WORK TASK: Word-for-word transcription: reproduce all of the data, but not the pictures.

[Stored items from a collection]
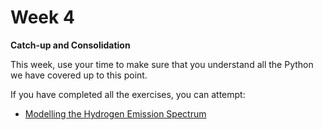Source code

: # Week 4

**Catch-up and Consolidation**

This week, use your time to make sure that you understand all the Python we have covered up to this point.

If you have completed all the exercises, you can attempt:

- [Modelling the Hydrogen Emission Spectrum](../working_with_data/H_emission_exercise.ipynb)
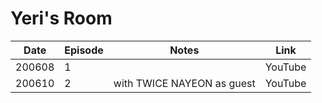 # Yeri's Room

| Date   | Episode |           Notes            | Link    |
|--------|---------|:--------------------------:|---------|
| 200608 | 1       |                            | YouTube |
| 200610 | 2       | with TWICE NAYEON as guest | YouTube |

SOLUTION BELOW:
Source code

: # Week 4

**Catch-up and Consolidation**

This week, use your time to make sure that you understand all the Python we have covered up to this point.

If you have completed all the exercises, you can attempt:

- [Modelling the Hydrogen Emission Spectrum](../working_with_data/H_emission_exercise.ipynb)
 # Yeri's Room

| Date   | Episode |           Notes            | Link    |
|--------|---------|:--------------------------:|---------|
| 200608 | 1       |                            | YouTube |
| 200610 | 2       | with TWICE NAYEON as guest | YouTube |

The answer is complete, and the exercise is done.